◆ **What is needed**
The lines below starting at the line containing "tables or dictionary." and ending at the line containing "possibile ricavare la" are to be repeated exactly, with both ends kept and nothing else added.

(Stored data)
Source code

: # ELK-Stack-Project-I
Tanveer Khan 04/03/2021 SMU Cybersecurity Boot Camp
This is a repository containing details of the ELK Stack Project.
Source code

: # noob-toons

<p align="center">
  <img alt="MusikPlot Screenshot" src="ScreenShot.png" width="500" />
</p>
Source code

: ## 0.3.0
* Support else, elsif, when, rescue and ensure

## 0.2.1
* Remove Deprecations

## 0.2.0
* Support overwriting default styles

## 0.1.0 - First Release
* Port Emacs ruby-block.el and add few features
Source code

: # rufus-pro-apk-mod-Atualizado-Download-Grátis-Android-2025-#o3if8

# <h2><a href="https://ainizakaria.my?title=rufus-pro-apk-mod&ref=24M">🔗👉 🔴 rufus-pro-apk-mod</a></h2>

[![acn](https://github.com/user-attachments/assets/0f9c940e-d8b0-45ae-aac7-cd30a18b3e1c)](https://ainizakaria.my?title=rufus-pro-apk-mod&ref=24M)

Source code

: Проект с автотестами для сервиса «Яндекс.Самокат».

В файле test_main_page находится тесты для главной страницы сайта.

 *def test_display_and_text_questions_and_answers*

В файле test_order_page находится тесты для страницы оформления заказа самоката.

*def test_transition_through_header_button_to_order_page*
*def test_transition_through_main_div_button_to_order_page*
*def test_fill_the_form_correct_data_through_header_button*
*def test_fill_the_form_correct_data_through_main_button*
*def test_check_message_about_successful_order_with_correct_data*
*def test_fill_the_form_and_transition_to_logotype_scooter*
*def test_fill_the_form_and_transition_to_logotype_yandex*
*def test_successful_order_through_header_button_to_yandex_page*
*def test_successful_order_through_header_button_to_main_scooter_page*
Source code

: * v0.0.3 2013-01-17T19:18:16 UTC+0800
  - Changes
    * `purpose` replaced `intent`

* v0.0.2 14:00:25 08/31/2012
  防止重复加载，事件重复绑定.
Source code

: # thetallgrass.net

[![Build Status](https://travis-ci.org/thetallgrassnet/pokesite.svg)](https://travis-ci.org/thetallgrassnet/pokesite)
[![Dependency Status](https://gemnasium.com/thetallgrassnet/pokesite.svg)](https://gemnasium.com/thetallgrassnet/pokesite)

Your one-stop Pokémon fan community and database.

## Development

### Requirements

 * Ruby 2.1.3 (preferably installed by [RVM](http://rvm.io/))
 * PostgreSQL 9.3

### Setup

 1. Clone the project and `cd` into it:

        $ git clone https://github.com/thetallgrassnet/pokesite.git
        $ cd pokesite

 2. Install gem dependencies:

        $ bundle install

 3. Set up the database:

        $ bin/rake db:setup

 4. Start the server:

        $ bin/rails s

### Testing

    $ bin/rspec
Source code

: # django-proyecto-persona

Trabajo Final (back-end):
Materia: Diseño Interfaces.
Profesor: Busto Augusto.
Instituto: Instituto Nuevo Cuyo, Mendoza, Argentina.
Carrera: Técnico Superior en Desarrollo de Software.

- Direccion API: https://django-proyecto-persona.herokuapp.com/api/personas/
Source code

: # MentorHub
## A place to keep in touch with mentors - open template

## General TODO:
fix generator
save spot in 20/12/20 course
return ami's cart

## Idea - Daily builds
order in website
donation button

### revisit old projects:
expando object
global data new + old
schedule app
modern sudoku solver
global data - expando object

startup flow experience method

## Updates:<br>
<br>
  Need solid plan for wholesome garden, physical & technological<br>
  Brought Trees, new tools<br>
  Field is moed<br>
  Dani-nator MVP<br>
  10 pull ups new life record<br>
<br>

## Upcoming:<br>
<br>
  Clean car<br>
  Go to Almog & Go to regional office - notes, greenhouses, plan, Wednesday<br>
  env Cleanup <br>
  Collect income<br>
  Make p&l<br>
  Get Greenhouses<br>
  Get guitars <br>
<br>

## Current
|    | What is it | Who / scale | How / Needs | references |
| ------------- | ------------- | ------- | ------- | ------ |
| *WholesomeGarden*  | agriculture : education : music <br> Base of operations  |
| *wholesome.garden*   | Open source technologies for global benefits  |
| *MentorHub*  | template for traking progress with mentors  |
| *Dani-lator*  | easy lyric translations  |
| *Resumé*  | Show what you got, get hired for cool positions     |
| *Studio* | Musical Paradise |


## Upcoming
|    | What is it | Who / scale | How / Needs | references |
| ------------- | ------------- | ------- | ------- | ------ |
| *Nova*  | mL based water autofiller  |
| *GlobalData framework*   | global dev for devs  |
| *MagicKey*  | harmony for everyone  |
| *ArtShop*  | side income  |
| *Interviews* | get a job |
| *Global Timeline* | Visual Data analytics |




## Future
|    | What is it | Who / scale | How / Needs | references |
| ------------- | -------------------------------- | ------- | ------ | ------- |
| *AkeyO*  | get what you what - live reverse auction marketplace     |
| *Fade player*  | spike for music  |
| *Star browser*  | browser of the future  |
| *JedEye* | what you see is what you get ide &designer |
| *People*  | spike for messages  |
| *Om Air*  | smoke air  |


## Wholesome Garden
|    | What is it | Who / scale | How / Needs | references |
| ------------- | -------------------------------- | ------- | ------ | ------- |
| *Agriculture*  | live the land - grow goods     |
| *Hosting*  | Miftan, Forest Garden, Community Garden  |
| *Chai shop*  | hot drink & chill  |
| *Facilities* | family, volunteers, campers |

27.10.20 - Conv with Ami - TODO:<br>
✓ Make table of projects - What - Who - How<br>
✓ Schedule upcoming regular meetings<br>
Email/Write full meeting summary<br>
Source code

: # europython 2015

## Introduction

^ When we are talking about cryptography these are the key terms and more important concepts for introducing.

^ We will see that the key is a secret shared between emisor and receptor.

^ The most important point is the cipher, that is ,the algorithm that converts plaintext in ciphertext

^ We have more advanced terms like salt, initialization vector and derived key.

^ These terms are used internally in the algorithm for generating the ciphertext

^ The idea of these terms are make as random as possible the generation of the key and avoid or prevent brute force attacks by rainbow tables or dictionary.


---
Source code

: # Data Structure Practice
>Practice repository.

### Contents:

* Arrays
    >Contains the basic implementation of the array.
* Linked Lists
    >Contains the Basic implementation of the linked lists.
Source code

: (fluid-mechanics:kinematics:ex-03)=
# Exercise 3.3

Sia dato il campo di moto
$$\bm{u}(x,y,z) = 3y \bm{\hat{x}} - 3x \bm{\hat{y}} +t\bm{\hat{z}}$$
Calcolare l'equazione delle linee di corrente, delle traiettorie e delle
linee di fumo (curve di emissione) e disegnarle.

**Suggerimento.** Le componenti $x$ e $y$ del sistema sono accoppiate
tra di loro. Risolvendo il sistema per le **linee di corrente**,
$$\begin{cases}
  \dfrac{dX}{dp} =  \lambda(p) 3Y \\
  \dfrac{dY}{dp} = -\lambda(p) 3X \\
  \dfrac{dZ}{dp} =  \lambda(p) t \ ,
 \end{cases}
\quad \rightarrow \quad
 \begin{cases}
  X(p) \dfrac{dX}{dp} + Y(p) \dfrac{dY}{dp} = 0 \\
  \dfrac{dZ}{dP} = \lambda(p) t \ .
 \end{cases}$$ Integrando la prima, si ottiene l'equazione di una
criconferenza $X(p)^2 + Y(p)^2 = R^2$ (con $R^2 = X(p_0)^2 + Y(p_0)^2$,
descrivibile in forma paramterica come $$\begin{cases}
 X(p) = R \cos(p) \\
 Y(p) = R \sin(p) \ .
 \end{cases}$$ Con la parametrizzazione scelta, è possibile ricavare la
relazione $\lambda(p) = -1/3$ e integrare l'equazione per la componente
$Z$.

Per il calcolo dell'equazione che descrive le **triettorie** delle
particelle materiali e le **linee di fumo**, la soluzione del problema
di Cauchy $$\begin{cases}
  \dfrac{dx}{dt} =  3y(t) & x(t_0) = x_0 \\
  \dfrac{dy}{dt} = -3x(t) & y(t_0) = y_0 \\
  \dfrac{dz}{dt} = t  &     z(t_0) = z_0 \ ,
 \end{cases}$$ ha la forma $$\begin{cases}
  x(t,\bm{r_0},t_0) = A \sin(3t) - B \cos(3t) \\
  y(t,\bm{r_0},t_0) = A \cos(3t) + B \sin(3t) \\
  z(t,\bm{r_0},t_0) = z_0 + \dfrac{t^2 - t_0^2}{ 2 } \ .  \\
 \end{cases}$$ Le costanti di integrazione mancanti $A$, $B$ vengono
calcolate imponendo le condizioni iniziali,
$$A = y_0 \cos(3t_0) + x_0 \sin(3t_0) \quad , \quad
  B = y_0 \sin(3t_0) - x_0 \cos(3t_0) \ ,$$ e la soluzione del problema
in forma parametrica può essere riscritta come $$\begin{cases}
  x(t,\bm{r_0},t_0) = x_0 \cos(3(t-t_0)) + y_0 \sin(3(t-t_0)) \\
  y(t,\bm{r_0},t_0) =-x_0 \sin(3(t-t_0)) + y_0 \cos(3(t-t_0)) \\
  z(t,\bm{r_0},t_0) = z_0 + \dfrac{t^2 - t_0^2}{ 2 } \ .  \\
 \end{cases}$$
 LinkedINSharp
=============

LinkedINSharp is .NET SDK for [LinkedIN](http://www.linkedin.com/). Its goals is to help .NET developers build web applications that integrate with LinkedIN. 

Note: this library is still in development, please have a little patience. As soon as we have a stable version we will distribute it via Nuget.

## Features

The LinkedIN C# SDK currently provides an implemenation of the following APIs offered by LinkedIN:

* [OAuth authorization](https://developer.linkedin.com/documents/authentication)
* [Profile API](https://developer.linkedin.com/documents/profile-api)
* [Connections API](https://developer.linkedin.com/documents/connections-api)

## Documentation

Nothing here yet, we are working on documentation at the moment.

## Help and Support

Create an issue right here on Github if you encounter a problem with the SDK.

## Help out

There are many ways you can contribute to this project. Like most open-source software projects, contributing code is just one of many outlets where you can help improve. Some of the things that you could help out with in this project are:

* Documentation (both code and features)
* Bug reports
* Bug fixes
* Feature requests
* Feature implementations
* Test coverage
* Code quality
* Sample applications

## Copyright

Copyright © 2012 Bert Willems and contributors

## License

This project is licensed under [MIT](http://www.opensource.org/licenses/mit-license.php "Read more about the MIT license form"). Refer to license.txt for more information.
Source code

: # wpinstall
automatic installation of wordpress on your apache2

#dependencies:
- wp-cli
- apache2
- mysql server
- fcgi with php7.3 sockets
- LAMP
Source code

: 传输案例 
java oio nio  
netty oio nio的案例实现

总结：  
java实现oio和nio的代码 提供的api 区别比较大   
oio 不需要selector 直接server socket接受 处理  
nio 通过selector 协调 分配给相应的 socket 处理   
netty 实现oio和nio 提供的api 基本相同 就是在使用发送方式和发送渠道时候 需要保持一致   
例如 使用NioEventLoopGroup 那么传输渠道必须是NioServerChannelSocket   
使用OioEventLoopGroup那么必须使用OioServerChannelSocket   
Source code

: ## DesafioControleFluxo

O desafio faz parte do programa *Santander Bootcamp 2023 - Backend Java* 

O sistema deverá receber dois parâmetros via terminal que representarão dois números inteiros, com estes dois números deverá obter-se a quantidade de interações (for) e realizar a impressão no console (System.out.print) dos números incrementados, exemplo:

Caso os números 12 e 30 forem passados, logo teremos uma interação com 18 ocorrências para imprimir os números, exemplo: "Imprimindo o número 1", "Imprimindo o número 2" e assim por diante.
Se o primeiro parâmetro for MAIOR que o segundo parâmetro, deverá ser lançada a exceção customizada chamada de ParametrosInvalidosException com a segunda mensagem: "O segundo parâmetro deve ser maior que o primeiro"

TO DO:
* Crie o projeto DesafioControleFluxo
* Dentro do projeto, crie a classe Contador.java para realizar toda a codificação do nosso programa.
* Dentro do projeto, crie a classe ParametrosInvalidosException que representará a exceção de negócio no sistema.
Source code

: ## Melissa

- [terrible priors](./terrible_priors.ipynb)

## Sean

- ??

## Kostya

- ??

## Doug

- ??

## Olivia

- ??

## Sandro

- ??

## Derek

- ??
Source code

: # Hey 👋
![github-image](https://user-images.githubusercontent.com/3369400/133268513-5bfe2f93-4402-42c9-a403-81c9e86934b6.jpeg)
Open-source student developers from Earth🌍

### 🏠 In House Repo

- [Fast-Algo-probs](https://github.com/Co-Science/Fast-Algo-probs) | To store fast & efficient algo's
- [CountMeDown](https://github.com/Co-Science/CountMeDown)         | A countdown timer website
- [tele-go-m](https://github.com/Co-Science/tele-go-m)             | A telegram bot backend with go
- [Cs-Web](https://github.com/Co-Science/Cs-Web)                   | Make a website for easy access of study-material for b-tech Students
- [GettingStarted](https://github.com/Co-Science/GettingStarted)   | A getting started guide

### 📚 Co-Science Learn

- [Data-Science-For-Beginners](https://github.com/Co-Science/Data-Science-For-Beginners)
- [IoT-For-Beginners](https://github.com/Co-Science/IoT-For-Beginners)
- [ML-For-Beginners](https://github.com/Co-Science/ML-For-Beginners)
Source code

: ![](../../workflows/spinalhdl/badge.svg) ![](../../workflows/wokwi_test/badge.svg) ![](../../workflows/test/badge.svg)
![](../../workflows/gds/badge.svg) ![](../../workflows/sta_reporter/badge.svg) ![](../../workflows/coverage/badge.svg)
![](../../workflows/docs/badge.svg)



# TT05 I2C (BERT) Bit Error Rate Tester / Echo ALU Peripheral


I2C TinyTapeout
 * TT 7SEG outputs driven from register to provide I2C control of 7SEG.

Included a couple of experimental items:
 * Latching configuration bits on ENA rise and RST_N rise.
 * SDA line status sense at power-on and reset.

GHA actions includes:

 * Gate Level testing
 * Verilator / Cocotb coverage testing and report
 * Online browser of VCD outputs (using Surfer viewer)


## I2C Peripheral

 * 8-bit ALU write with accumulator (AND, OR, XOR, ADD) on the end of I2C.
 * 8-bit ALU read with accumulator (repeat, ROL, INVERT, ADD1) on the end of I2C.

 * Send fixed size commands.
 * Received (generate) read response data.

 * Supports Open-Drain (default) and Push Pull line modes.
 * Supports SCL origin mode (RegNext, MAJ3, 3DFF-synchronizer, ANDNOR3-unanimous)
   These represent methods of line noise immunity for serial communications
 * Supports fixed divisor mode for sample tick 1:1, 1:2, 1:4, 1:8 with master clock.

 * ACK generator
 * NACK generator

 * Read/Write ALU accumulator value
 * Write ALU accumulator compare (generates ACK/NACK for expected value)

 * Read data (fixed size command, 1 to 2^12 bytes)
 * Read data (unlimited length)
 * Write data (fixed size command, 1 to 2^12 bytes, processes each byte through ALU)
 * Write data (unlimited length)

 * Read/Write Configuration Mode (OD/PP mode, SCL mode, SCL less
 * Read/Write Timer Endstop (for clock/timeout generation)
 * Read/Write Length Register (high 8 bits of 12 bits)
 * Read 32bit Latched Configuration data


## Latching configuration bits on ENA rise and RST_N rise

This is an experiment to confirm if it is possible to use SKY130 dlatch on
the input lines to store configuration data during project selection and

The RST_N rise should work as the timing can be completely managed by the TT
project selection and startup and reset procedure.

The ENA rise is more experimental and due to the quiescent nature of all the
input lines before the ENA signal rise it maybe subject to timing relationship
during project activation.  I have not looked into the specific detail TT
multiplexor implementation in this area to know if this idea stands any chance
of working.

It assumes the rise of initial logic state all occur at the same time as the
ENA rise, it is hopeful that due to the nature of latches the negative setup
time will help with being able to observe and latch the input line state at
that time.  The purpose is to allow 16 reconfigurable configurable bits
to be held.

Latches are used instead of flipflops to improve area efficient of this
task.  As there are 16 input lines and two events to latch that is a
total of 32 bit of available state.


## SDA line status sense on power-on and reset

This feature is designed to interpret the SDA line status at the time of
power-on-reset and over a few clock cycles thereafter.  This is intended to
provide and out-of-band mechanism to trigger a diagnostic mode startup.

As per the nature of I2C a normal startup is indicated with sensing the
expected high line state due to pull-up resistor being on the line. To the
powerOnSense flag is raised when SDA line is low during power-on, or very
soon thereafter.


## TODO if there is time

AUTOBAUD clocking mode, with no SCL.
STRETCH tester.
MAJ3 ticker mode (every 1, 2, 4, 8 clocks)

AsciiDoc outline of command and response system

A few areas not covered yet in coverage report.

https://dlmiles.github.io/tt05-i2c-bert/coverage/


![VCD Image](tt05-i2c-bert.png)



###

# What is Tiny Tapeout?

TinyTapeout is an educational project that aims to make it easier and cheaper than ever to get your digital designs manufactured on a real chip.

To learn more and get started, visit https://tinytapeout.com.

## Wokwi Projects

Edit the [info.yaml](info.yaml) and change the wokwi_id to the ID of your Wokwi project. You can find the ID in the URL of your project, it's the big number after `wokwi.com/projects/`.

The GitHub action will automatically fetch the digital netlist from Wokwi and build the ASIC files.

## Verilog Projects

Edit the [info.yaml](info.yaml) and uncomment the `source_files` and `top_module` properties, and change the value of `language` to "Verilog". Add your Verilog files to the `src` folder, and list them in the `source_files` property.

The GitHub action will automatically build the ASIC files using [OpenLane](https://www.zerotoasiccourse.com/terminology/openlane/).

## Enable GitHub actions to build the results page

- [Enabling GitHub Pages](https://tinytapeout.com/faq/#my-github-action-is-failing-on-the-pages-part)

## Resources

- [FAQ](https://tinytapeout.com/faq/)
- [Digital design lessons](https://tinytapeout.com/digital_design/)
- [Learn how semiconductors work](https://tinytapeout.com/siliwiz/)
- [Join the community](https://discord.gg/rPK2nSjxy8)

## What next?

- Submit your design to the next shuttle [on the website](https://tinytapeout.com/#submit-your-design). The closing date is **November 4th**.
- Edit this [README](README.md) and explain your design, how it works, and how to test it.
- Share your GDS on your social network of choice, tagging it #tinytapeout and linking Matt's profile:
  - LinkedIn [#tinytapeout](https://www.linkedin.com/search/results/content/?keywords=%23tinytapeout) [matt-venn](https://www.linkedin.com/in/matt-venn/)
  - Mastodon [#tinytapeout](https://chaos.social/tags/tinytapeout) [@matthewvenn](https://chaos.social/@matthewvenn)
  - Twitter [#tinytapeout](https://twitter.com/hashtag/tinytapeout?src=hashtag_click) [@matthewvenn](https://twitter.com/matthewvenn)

◆ **Output for this exercise**
^ The idea of these terms are make as random as possible the generation of the key and avoid or prevent brute force attacks by rainbow tables or dictionary.


---
Source code

: # Data Structure Practice
>Practice repository.

### Contents:

* Arrays
    >Contains the basic implementation of the array.
* Linked Lists
    >Contains the Basic implementation of the linked lists.
Source code

: (fluid-mechanics:kinematics:ex-03)=
# Exercise 3.3

Sia dato il campo di moto
$$\bm{u}(x,y,z) = 3y \bm{\hat{x}} - 3x \bm{\hat{y}} +t\bm{\hat{z}}$$
Calcolare l'equazione delle linee di corrente, delle traiettorie e delle
linee di fumo (curve di emissione) e disegnarle.

**Suggerimento.** Le componenti $x$ e $y$ del sistema sono accoppiate
tra di loro. Risolvendo il sistema per le **linee di corrente**,
$$\begin{cases}
  \dfrac{dX}{dp} =  \lambda(p) 3Y \\
  \dfrac{dY}{dp} = -\lambda(p) 3X \\
  \dfrac{dZ}{dp} =  \lambda(p) t \ ,
 \end{cases}
\quad \rightarrow \quad
 \begin{cases}
  X(p) \dfrac{dX}{dp} + Y(p) \dfrac{dY}{dp} = 0 \\
  \dfrac{dZ}{dP} = \lambda(p) t \ .
 \end{cases}$$ Integrando la prima, si ottiene l'equazione di una
criconferenza $X(p)^2 + Y(p)^2 = R^2$ (con $R^2 = X(p_0)^2 + Y(p_0)^2$,
descrivibile in forma paramterica come $$\begin{cases}
 X(p) = R \cos(p) \\
 Y(p) = R \sin(p) \ .
 \end{cases}$$ Con la parametrizzazione scelta, è possibile ricavare la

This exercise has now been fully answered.